§ **What you should do**: Reproduce exactly, and solely, the lines running from the top of the data below through the line with "This is a browser", both inclusive. Omit pictures.

▬▬▬▬▬▬

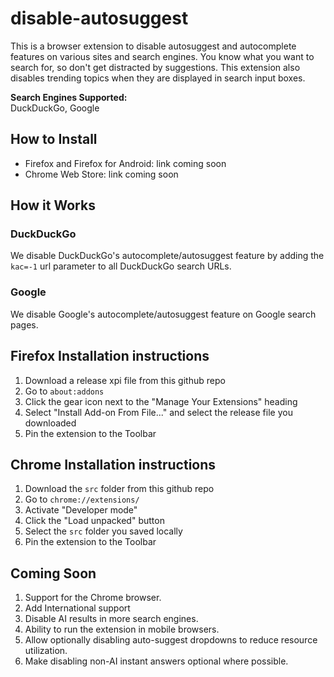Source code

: # disable-autosuggest
This is a browser extension to disable autosuggest and autocomplete features on various sites and search engines. You know what you want to search for, so don't get distracted by suggestions. This extension also disables trending topics when they are displayed in search input boxes.

**Search Engines Supported:**  
DuckDuckGo, Google

## How to Install
- Firefox and Firefox for Android: link coming soon
- Chrome Web Store: link coming soon  

## How it Works

### DuckDuckGo
We disable DuckDuckGo's autocomplete/autosuggest feature by adding the `kac=-1` url parameter to all DuckDuckGo search URLs.

### Google
We disable Google's autocomplete/autosuggest feature on Google search pages.

## Firefox Installation instructions
1. Download a release xpi file from this github repo
2. Go to `about:addons`
3. Click the gear icon next to the "Manage Your Extensions" heading
4. Select "Install Add-on From File..." and select the release file you downloaded
5. Pin the extension to the Toolbar

## Chrome Installation instructions
1. Download the `src` folder from this github repo
2. Go to `chrome://extensions/`
3. Activate "Developer mode"
4. Click the "Load unpacked" button
5. Select the `src` folder you saved locally
6. Pin the extension to the Toolbar

## Coming Soon
1. Support for the Chrome browser.
2. Add International support
3. Disable AI results in more search engines.
4. Ability to run the extension in mobile browsers.
5. Allow optionally disabling auto-suggest dropdowns to reduce resource utilization.
6. Make disabling non-AI instant answers optional where possible.
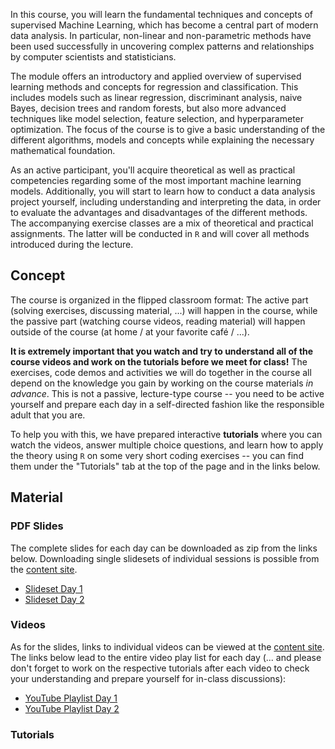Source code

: In this course, you will learn the fundamental techniques and concepts of supervised Machine Learning, which has become a central part of modern data analysis. In particular, non-linear and non-parametric methods have been used successfully in uncovering complex patterns and relationships by computer scientists and statisticians.

The module offers an introductory and applied overview of supervised learning methods and concepts for regression and classification. This includes models such as linear regression, discriminant analysis, naive Bayes, decision trees and random forests, but also more advanced techniques like model selection, feature selection, and hyperparameter optimization. The focus of the course is to give a basic understanding of the different algorithms, models and concepts while explaining the necessary mathematical foundation.

As an active participant, you'll acquire theoretical as well as practical competencies regarding some of the most important machine learning models. Additionally, you will start to learn how to conduct a data analysis project yourself, including understanding and interpreting the data, in order to evaluate the advantages and disadvantages of the different methods. The accompanying exercise classes are a mix of theoretical and practical assignments. The latter will be conducted in `R` and will cover all methods introduced during the lecture.

## Concept

The course is organized in the flipped classroom format: The active part (solving exercises, discussing material, ...) will happen in the course, while the passive part (watching course videos, reading material) will happen outside of the course (at home / at your favorite café / ...). 

**It is extremely important that you watch and try to understand all of the course videos and work on the tutorials before we meet for class!** The exercises, code demos and activities we will do together in the course all depend on the knowledge you gain by working on the course materials *in advance*. This is not a passive, lecture-type course -- you need to be active yourself and prepare each day in a self-directed fashion like the responsible adult that you are.

To help you with this, we have prepared interactive **tutorials** where you can watch the videos, answer multiple choice questions, and learn how to apply the theory using `R` on some very short coding exercises -- you can find them under the "Tutorials" tab at the top of the page and in the links below.

## Material

### PDF Slides

The complete slides for each day can be downloaded as zip from the links below. Downloading single slidesets of individual sessions is possible from the [content site](articles/content.html).

- <a href="reference/figures/01-slides.zip">Slideset Day 1</a>
- <a href="reference/figures/02-slides.zip">Slideset Day 2</a>

### Videos

As for the slides, links to individual videos can be viewed at the [content site](articles/content.html). The links below lead to the entire video play list for each day (... and please don't forget to work on the respective tutorials after each video to check your understanding and prepare yourself for in-class discussions):

- <a href="https://www.youtube.com/playlist?list=PLMyWaJl2LoXyhFvMjtbBGs0Pi8khHbKm3" target="_blank">YouTube Playlist Day 1</a>
- <a href="https://www.youtube.com/playlist?list=PLMyWaJl2LoXxjj3A-nctKtkG5xJqrdFMU" target="_blank">YouTube Playlist Day 2</a>

### Tutorials
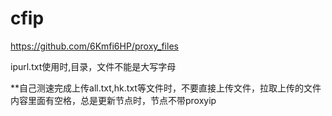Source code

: # cfip
  https://github.com/6Kmfi6HP/proxy_files

ipurl.txt使用时,目录，文件不能是大写字母

**自己测速完成上传all.txt,hk.txt等文件时，不要直接上传文件，拉取上传的文件内容里面有空格，总是更新节点时，节点不带proxyip
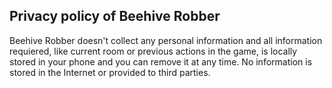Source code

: ## Privacy policy of Beehive Robber

Beehive Robber doesn't collect any personal information and all information requiered, like current room or previous actions in the game, is locally stored in your phone and you can remove it at any time. No information is stored in the Internet or provided to third parties.
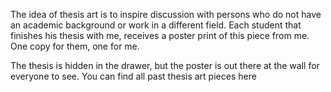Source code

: The idea of thesis art is to inspire discussion with persons who do not have an academic background or work in a different field. Each student that finishes his thesis with me, receives a poster print of this piece from me. One copy for them, one for me.

The thesis is hidden in the drawer, but the poster is out there at the wall for everyone to see. You can find all past thesis art pieces here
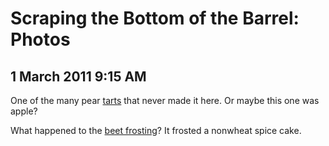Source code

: # Scraping the Bottom of the Barrel: Photos
## 1 March 2011 9:15 AM







One of the many pear [tarts][1] that never made it here. Or maybe this one was apple?






What happened to the [beet frosting][2]? It frosted a nonwheat spice cake.









   [1]: http://sometimestheycook.blogspot.com/search/label/tarte%20tatin
   [2]: http://sometimestheycook.blogspot.com/2011/01/inedibles-beet-cake-and-boiled-turnip.html
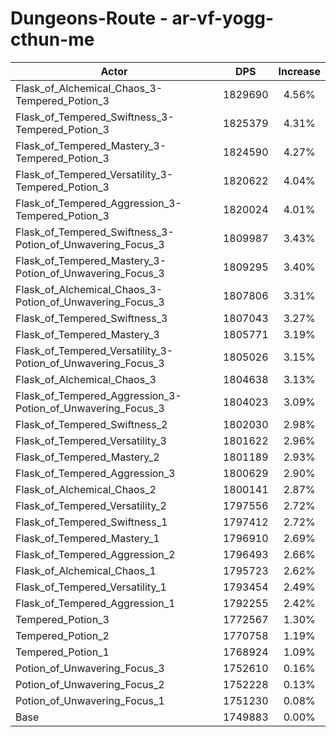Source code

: # Dungeons-Route - ar-vf-yogg-cthun-me
| Actor | DPS | Increase |
|---|:---:|:---:|
|Flask_of_Alchemical_Chaos_3-Tempered_Potion_3|1829690|4.56%|
|Flask_of_Tempered_Swiftness_3-Tempered_Potion_3|1825379|4.31%|
|Flask_of_Tempered_Mastery_3-Tempered_Potion_3|1824590|4.27%|
|Flask_of_Tempered_Versatility_3-Tempered_Potion_3|1820622|4.04%|
|Flask_of_Tempered_Aggression_3-Tempered_Potion_3|1820024|4.01%|
|Flask_of_Tempered_Swiftness_3-Potion_of_Unwavering_Focus_3|1809987|3.43%|
|Flask_of_Tempered_Mastery_3-Potion_of_Unwavering_Focus_3|1809295|3.40%|
|Flask_of_Alchemical_Chaos_3-Potion_of_Unwavering_Focus_3|1807806|3.31%|
|Flask_of_Tempered_Swiftness_3|1807043|3.27%|
|Flask_of_Tempered_Mastery_3|1805771|3.19%|
|Flask_of_Tempered_Versatility_3-Potion_of_Unwavering_Focus_3|1805026|3.15%|
|Flask_of_Alchemical_Chaos_3|1804638|3.13%|
|Flask_of_Tempered_Aggression_3-Potion_of_Unwavering_Focus_3|1804023|3.09%|
|Flask_of_Tempered_Swiftness_2|1802030|2.98%|
|Flask_of_Tempered_Versatility_3|1801622|2.96%|
|Flask_of_Tempered_Mastery_2|1801189|2.93%|
|Flask_of_Tempered_Aggression_3|1800629|2.90%|
|Flask_of_Alchemical_Chaos_2|1800141|2.87%|
|Flask_of_Tempered_Versatility_2|1797556|2.72%|
|Flask_of_Tempered_Swiftness_1|1797412|2.72%|
|Flask_of_Tempered_Mastery_1|1796910|2.69%|
|Flask_of_Tempered_Aggression_2|1796493|2.66%|
|Flask_of_Alchemical_Chaos_1|1795723|2.62%|
|Flask_of_Tempered_Versatility_1|1793454|2.49%|
|Flask_of_Tempered_Aggression_1|1792255|2.42%|
|Tempered_Potion_3|1772567|1.30%|
|Tempered_Potion_2|1770758|1.19%|
|Tempered_Potion_1|1768924|1.09%|
|Potion_of_Unwavering_Focus_3|1752610|0.16%|
|Potion_of_Unwavering_Focus_2|1752228|0.13%|
|Potion_of_Unwavering_Focus_1|1751230|0.08%|
|Base|1749883|0.00%|
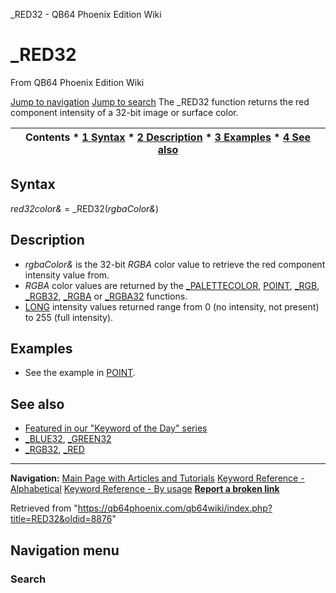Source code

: 


\_RED32 - QB64 Phoenix Edition Wiki








# \_RED32



From QB64 Phoenix Edition Wiki



[Jump to navigation](#mw-head)
[Jump to search](#searchInput)
The \_RED32 function returns the red component intensity of a 32-bit image or surface color.


  






| Contents * [1 Syntax](#Syntax) * [2 Description](#Description) * [3 Examples](#Examples) * [4 See also](#See_also) |
| --- |


## Syntax


*red32color&* = \_RED32(*rgbaColor&*)
  




## Description


* *rgbaColor&* is the 32-bit *RGBA* color value to retrieve the red component intensity value from.
* *RGBA* color values are returned by the [\_PALETTECOLOR](/qb64wiki/index.php/PALETTECOLOR_(function) "PALETTECOLOR (function)"), [POINT](/qb64wiki/index.php/POINT "POINT"), [\_RGB](/qb64wiki/index.php/RGB "RGB"), [\_RGB32](/qb64wiki/index.php/RGB32 "RGB32"), [\_RGBA](/qb64wiki/index.php/RGBA "RGBA") or [\_RGBA32](/qb64wiki/index.php/RGBA32 "RGBA32") functions.
* [LONG](/qb64wiki/index.php/LONG "LONG") intensity values returned range from 0 (no intensity, not present) to 255 (full intensity).


  




## Examples


* See the example in [POINT](/qb64wiki/index.php/POINT "POINT").


  




## See also


* [Featured in our "Keyword of the Day" series](https://qb64phoenix.com/forum/showthread.php?tid=1060)
* [\_BLUE32](/qb64wiki/index.php/BLUE32 "BLUE32"), [\_GREEN32](/qb64wiki/index.php/GREEN32 "GREEN32")
* [\_RGB32](/qb64wiki/index.php/RGB32 "RGB32"), [\_RED](/qb64wiki/index.php/RED "RED")


  






---


**Navigation:**
[Main Page with Articles and Tutorials](/qb64wiki/index.php/Main_Page "Main Page")
[Keyword Reference - Alphabetical](/qb64wiki/index.php/Keyword_Reference_-_Alphabetical "Keyword Reference - Alphabetical")
[Keyword Reference - By usage](/qb64wiki/index.php/Keyword_Reference_-_By_usage "Keyword Reference - By usage")
**[Report a broken link](https://qb64phoenix.com/forum/showthread.php?tid=2800)**  





Retrieved from "<https://qb64phoenix.com/qb64wiki/index.php?title=RED32&oldid=8876>"




## Navigation menu








### Search






















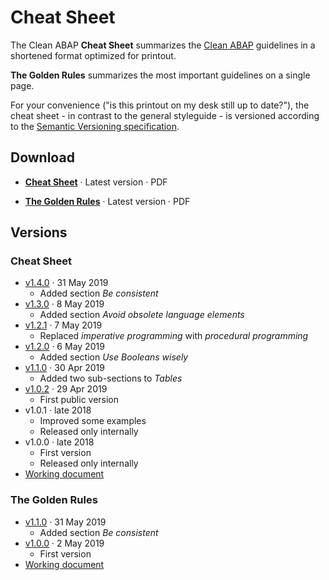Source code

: # Cheat Sheet

The Clean ABAP **Cheat Sheet** summarizes the [Clean ABAP](../CleanABAP.md)
guidelines in a shortened format optimized for printout.

**The Golden Rules** summarizes the most important guidelines
on a single page.

For your convenience ("is this printout on my desk still up to date?"),
the cheat sheet - in contrast to the general styleguide -
is versioned according to the [Semantic Versioning specification](https://semver.org/).

## Download

- [**Cheat Sheet**](CleanABAPCheatSheetV1.4.0.pdf)&nbsp;·&nbsp;Latest version&nbsp;·&nbsp;PDF

- [**The Golden Rules**](CleanABAPTheGoldenRulesV1.1.0.pdf)&nbsp;·&nbsp;Latest version&nbsp;·&nbsp;PDF

## Versions

### Cheat Sheet

- [v1.4.0](CleanABAPCheatSheetV1.4.0.pdf)&nbsp;·&nbsp;31 May 2019
  - Added section _Be consistent_
- [v1.3.0](CleanABAPCheatSheetV1.3.0.pdf)&nbsp;·&nbsp;8 May 2019
  - Added section _Avoid obsolete language elements_
- [v1.2.1](CleanABAPCheatSheetV1.2.1.pdf)&nbsp;·&nbsp;7 May 2019
  - Replaced _imperative programming_ with _procedural programming_
- [v1.2.0](CleanABAPCheatSheetV1.2.0.pdf)&nbsp;·&nbsp;6 May 2019
  - Added section _Use Booleans wisely_
- [v1.1.0](CleanABAPCheatSheetV1.1.0.pdf)&nbsp;·&nbsp;30 Apr 2019
  - Added two sub-sections to _Tables_
- [v1.0.2](CleanABAPCheatSheetV1.0.2.pdf)&nbsp;·&nbsp;29 Apr 2019
  - First public version
- v1.0.1&nbsp;·&nbsp;late 2018
  - Improved some examples
  - Released only internally
- v1.0.0&nbsp;·&nbsp;late 2018
  - First version
  - Released only internally
- [Working document](CleanABAPCheatSheet.docx)

### The Golden Rules

- [v1.1.0](CleanABAPTheGoldenRulesV1.1.0.pdf)&nbsp;·&nbsp;31 May 2019
  - Added section _Be consistent_
- [v1.0.0](CleanABAPTheGoldenRulesV1.0.0.pdf)&nbsp;·&nbsp;2 May 2019
  - First version
- [Working document](CleanABAPTheGoldenRules.docx)
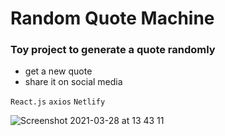 # Random Quote Machine 

### Toy project to generate a quote randomly

 - get a new quote
 - share it on social media 

`React.js` `axios` `Netlify`

![Screenshot 2021-03-28 at 13 43 11](https://user-images.githubusercontent.com/23560351/112750950-8f492280-8fcb-11eb-8b09-f9ade1783ac7.png)

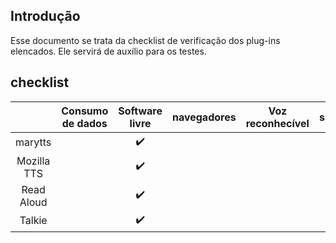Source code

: ## Introdução

Esse documento se trata da checklist de verificação dos plug-ins elencados. Ele servirá de auxílio para os testes.

## checklist

|             | Consumo de dados |   Software livre   | navegadores | Voz reconhecível | símbolos |       PT-BR        |
| :---------: | :--------------: | :----------------: | :---------: | :--------------: | :------: | :----------------: |
|   marytts   |                  | :heavy_check_mark: |             |                  |          | :heavy_check_mark: |
| Mozilla TTS |                  | :heavy_check_mark: |             |                  |          | :heavy_check_mark: |
| Read Aloud  |                  | :heavy_check_mark: |             |                  |          | :heavy_check_mark: |
|   Talkie    |                  | :heavy_check_mark: |             |                  |          | :heavy_check_mark: |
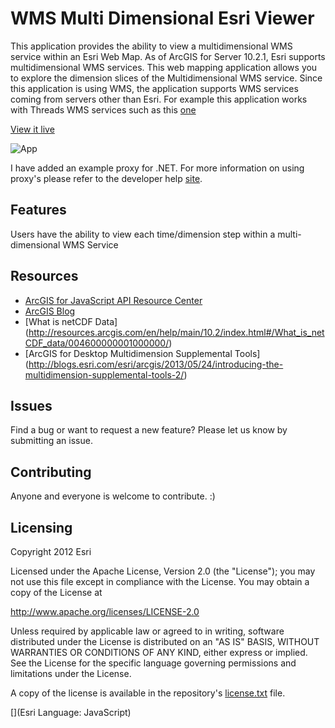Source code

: # WMS Multi Dimensional Esri Viewer
This application provides the ability to view a multidimensional WMS service within an Esri Web Map. As of ArcGIS for Server 10.2.1, Esri supports multidimensional WMS services. This web mapping application allows you to explore the dimension slices of the Multidimensional WMS service. Since this application is using WMS, the application supports WMS services coming from servers other than Esri. For example this application works with Threads WMS services such as this  [one](http://ecowatch.ncddc.noaa.gov/thredds/wms/ncom_amseas_agg/AmSeas_Apr_05_2013_to_Current_best.ncd?service=WMS&version=1.3.0&request=GetCapabilities) 

[View it live](http://sampleserver6.arcgisonline.com/WMSMultiDimensionalEsriViewer/)

![App](WMSMultiDimensionalEsriViewer/master/doc/nDim.gif)

I have added an example proxy for .NET.  For more information on using proxy's please refer to the developer help [site](https://developers.arcgis.com/javascript/jshelp/ags_proxy.html).

## Features
Users have the ability to view each time/dimension step within a multi-dimensional WMS Service



## Resources

* [ArcGIS for JavaScript API Resource Center](http://help.arcgis.com/en/webapi/javascript/arcgis/index.html)
* [ArcGIS Blog](http://blogs.esri.com/esri/arcgis/)
* [What is netCDF Data] (http://resources.arcgis.com/en/help/main/10.2/index.html#/What_is_netCDF_data/004600000001000000/)
* [ArcGIS for Desktop Multidimension Supplemental Tools] (http://blogs.esri.com/esri/arcgis/2013/05/24/introducing-the-multidimension-supplemental-tools-2/)


## Issues

Find a bug or want to request a new feature?  Please let us know by submitting an issue.

## Contributing

Anyone and everyone is welcome to contribute. :)

## Licensing
Copyright 2012 Esri

Licensed under the Apache License, Version 2.0 (the "License");
you may not use this file except in compliance with the License.
You may obtain a copy of the License at

   http://www.apache.org/licenses/LICENSE-2.0

Unless required by applicable law or agreed to in writing, software
distributed under the License is distributed on an "AS IS" BASIS,
WITHOUT WARRANTIES OR CONDITIONS OF ANY KIND, either express or implied.
See the License for the specific language governing permissions and
limitations under the License.

A copy of the license is available in the repository's [license.txt](WMSMultiDimensionalEsriViewer/master/license.txt) file.

[](Esri Language: JavaScript)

▬▬▬▬▬▬

§ **Task solution**:
Source code

: # disable-autosuggest
This is a browser extension to disable autosuggest and autocomplete features on various sites and search engines. You know what you want to search for, so don't get distracted by suggestions. This extension also disables trending topics when they are displayed in search input boxes.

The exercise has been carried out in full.